İYİP’li Bilal Bilici’nin, neden Chp’ye geçtiğini bilen var mı? Şu ana dek “Chp, gönlümden geçen, dünya görüşüme uygun, demokrat, emeğe olan saygısıyla benim partim” benzere sözler söylediğini duyan oldu mu? Ben duymadım! Bu “alışılmışlık” değişmeyecek demek ki! Yarım yüzyıla yakın “babanın” sürdürdüğü “politik” varlık, bundan sonra da “oğul” Bilal Bilici ile sürdürülmek isteniyor demek ki! Üstelik, “en küçük” düşünce uyumu olmayan Chp içerisinde, Chp’li yetkililerinin “eşsiz/ dayanılmaz/ partili umursanmaz” tutumuyla!
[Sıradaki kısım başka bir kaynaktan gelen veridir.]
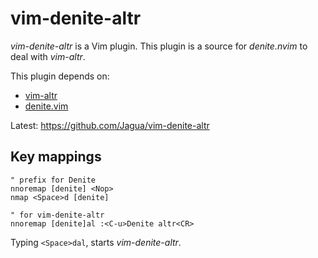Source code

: # vim-denite-altr

*vim-denite-altr* is a Vim plugin. This plugin is a source for *denite.nvim* to deal with *vim-altr*.

This plugin depends on:

* [vim-altr](https://github.com/kana/vim-altr)
* [denite.vim](https://github.com/Shougo/denite.nvim)

Latest: https://github.com/Jagua/vim-denite-altr


## Key mappings

```vim
" prefix for Denite
nnoremap [denite] <Nop>
nmap <Space>d [denite]

" for vim-denite-altr
nnoremap [denite]al :<C-u>Denite altr<CR>
```

Typing `<Space>dal`, starts *vim-denite-altr*.
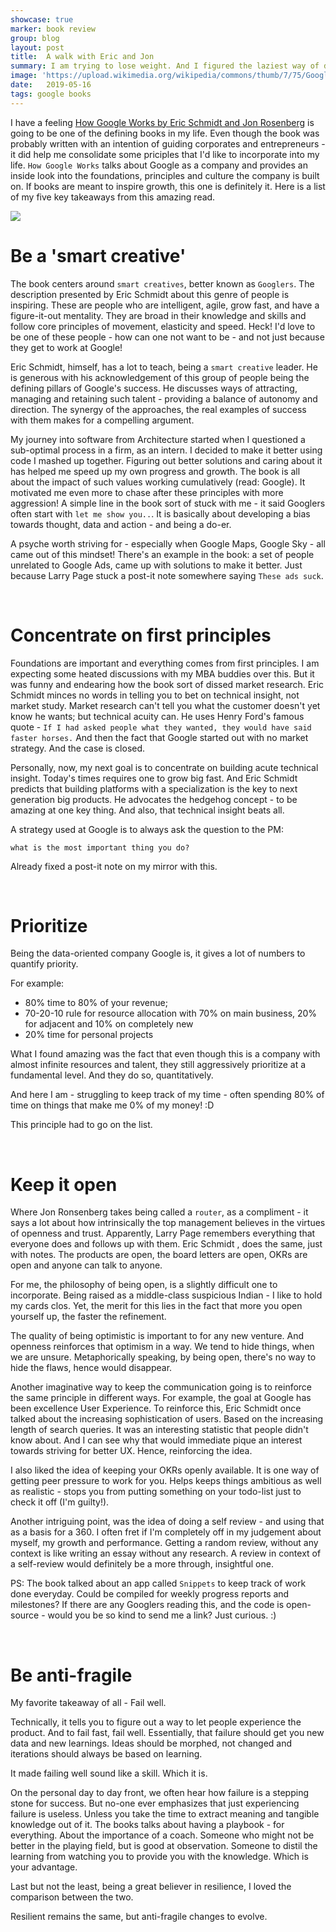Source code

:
 ```yaml
---
showcase: true
marker: book review
group: blog
layout: post
title:  A walk with Eric and Jon
summary: I am trying to lose weight. And I figured the laziest way of doing that was to walk 4 kilometers back home from work. However, it gets lonely alone - there's only so much streetscape in Singapore! So I picked up <a href='https://www.goodreads.com/book/show/23158207-how-google-works' target='_blank'>How Google Works by Eric Schmidt and Jon Rosenberg</a> to give me company as an audiobook. I don't really know if I lost a lot of weight in the process, but it definitely added a lot to my brain! 
image: 'https://upload.wikimedia.org/wikipedia/commons/thumb/7/75/Google_Mountain_View_California_-_panoramio.jpg/1280px-Google_Mountain_View_California_-_panoramio.jpg'
date:   2019-05-16
tags: google books
---
```


I have a feeling <a href='https://www.goodreads.com/book/show/23158207-how-google-works' target='_blank'>How Google Works by Eric Schmidt and Jon Rosenberg</a> is going to be one of the defining books in my life. Even though the book was probably written with an intention of guiding corporates and entrepreneurs - it did help me consolidate some priciples that I'd like to incorporate into my life. `How Google Works` talks about Google as a company and provides an inside look into the foundations, principles and culture the company is built on. If books are meant to inspire growth, this one is definitely it. Here is a list of my five key takeaways from this amazing read.


<img src='https://upload.wikimedia.org/wikipedia/commons/thumb/7/75/Google_Mountain_View_California_-_panoramio.jpg/1280px-Google_Mountain_View_California_-_panoramio.jpg'>

<br />

# Be a 'smart creative'

The book centers around `smart creatives`, better known as  `Googlers`. The description presented by Eric Schmidt about this genre of people is inspiring. These are people who are intelligent, agile, grow fast, and have a figure-it-out mentality. They are broad in their knowledge and skills and follow core principles of movement, elasticity and speed. Heck! I'd love to be one of these people - how can one not want to be - and not just because they get to work at Google! 

Eric Schmidt, himself, has a lot to teach, being a `smart creative` leader. He is generous with his acknowledgement of this group of people being the defining pillars of Google's success. He discusses ways of attracting, managing and retaining such talent - providing a balance of autonomy and direction. The synergy of the approaches, the real examples of success with them makes for a compelling argument. 

My journey into software from Architecture started when I questioned a sub-optimal process in a firm, as an intern. I decided to make it better using code I mashed up together. Figuring out better solutions and caring about it has helped me speed up my own progress and growth. The book is all about the impact of such values working cumulatively (read: Google).  It motivated me even more to chase after these principles with more aggression! A simple line in the book sort of stuck with me - it said Googlers often start with `let me show you..`. It is basically about developing a bias towards thought, data and action - and being a do-er. 

A psyche worth striving for - especially when Google Maps, Google Sky - all came out of this mindset! There's an example in the book: a set of people unrelated to Google Ads, came up with solutions to make it better. Just because Larry Page stuck a post-it note somewhere saying `These ads suck`. 

<br />

# Concentrate on first principles

Foundations are important and everything comes from first principles. I am expecting some heated discussions with my MBA buddies over this. But it was funny and endearing how the book sort of dissed market research. Eric Schmidt minces no words in telling you to bet on technical insight, not market study. Market research can't tell you what the customer doesn't yet know he wants; but technical acuity can. 
He uses Henry Ford's famous quote - `If I had asked people what they wanted, they would have said faster horses.` 
And then the fact that Google started out with no market strategy. And the case is closed. 

Personally, now, my next goal is to concentrate on building  acute technical insight. Today's times requires one to grow big fast. And Eric Schmidt predicts that building platforms with a specialization is the key to next generation big products. He advocates the hedgehog concept - to be amazing at one key thing. And also, that technical insight beats all. 

A strategy used at Google is to always ask the question to the PM: 
```
what is the most important thing you do?
```

Already fixed a post-it note on my mirror with this.

<br />

# Prioritize

Being the data-oriented company Google is, it gives a lot of numbers to quantify priority. 

For example:
- 80% time to 80% of your revenue; 
- 70-20-10 rule for resource allocation with 70% on main business, 20% for adjacent and 10% on completely new
- 20% time for personal projects

What I found amazing was the fact that even though this is a company with almost infinite resources and talent, they still aggressively prioritize at a fundamental level. And they do so, quantitatively.

And here I am - struggling to keep track of my time - often spending 80% of time on things that make me 0% of my money! :D  

This principle had to go on the list.


<br />

# Keep it open

Where Jon Ronsenberg takes being called a `router`, as a compliment - it says a lot about how intrinsically the top management believes in the virtues of openness and trust. Apparently, Larry Page remembers everything that everyone does and follows up with them. Eric Schmidt , does the same, just with notes. The products are open, the board letters are open, OKRs are open and anyone can talk to anyone. 

For me, the philosophy of being open, is a slightly difficult one to incorporate. Being raised as a middle-class suspicious Indian - I like to hold my cards clos. Yet, the merit for this lies in the fact that more you open yourself up, the faster the refinement. 

The quality of being optimistic is important to for any new venture. And openness reinforces that optimism in a way. We tend to hide things, when we are unsure. Metaphorically speaking, by being open, there's no way to hide the flaws, hence would disappear.

Another imaginative way to keep the communication going is to reinforce the same principle in different ways. For example, the goal at Google has been excellence User Experience. To reinforce this, Eric Schmidt once talked about the increasing sophistication of users. Based on the increasing length of search queries. It was an interesting statistic that people didn't know about. And I can see why that would immediate pique an interest towards striving for better UX. Hence, reinforcing the idea. 

I also liked the idea of keeping your OKRs openly available. It is one way of getting peer pressure to work for you. Helps keeps things ambitious as well as realistic - stops you from putting something on your todo-list just to check it off (I'm guilty!). 

Another intriguing point, was the idea of doing a self review - and using that as a basis for a 360. I often fret if I'm completely off in my judgement about myself, my growth and performance. Getting a random review, without any context is like writing an essay without any research. A review in context of a self-review would definitely be a more through, insightful one. 

PS: The book talked about an app called `Snippets` to keep track of work done everyday. Could be compiled for weekly progress reports and milestones? If there are any Googlers reading this, and the code is open-source - would you be so kind to send me a link? Just curious. :) 

<br />

# Be anti-fragile

My favorite takeaway of all - Fail well. 

Technically, it tells you to figure out a way to let people experience the product. And to fail fast, fail well. Essentially, that failure should get you new data and new learnings. Ideas should be morphed, not changed and iterations should always be based on learning. 

It made failing well sound like a skill. Which it is.

On the personal day to day front, we often hear how failure is a stepping stone for success. But no-one ever emphasizes that just experiencing failure is useless. Unless you take the time to extract meaning and tangible knowledge out of it. The books talks about having a playbook - for everything. About the importance of a coach. Someone who might not be better in the playing field, but is good at observation. Someone to distil the learning from watching you to provide you with the knowledge. Which is your advantage. 

Last but not the least, being a great believer in resilience, I loved the comparison between the two. 

Resilient remains the same, but anti-fragile changes to evolve.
Yeniden, bir kez daha yeniden yazık!
***
31 Mart’ta Seyhan Belediye Başkanlığı’nı kazanan, Adana’da bir “kadın başkan” olarak başarılı olmasını yürekten istediğim, ancak geçen süreçte “umudumu” yerle/ bir eden, “iş titizliğini” ortaya koymak yerine “tartışmalı” olayların yaşanmasına neden olan Oya Tekin’in “işbilirliği” becerenlere yakınlığı konuşulmaya başlandı!
Birlikte “yola çıktığı” arkadaşlarını yarı yolda bırakan, yolda yürürken “birlikte hareket” edeceklerini zaman zaman vurgulayanların, seçimin ardından “başkalaşması” hoş bulmayacağım bir tutum! Birçok kişi gecesini/ gündüzüne katmıştı, kazanması için tanıdıklarıyla/ bildikleriyle yeri gelmiş tartışmıştı, çoğu zaman “cebinden” harcadığı bile olmuştu! Ne için? Chp ile ilişkisi olmayan, “iktidar” partilerine yakınlığı ile bilinen iki ismin “yanında” olmasını sağlaması için mi?
Haberin alt başlığı şöyle: “Oya Tekin'in belediyedeki iki müdürlüğe AKP ile MHP'li bilinen iki ismi ataması İl Örgütünde huzursuzluk oluşturdu!” Elbet olmalıydı! Yıllarını Chp’de/ çeşitli birimlerinde uğraş vererek geçir, ancak parti disiplini, partiye verilen emek, çaba konusunda partiden uzak dur! Karşınızdaki/ “iktidarın” ergilerinin her türünden zaten yararlanırken, çevrenizde “bu işe” hem daha yatkın, hem de yaşamsal gereksinim duyan/ yirmiiki yıldır “imli” dolaşanlar varken “bu” yaptığınızı nasıl tanımlayacaksınız bilmiyorum! Süreniz beş yıldı, her gün “bir” eksiliyor; bilin istiyorum!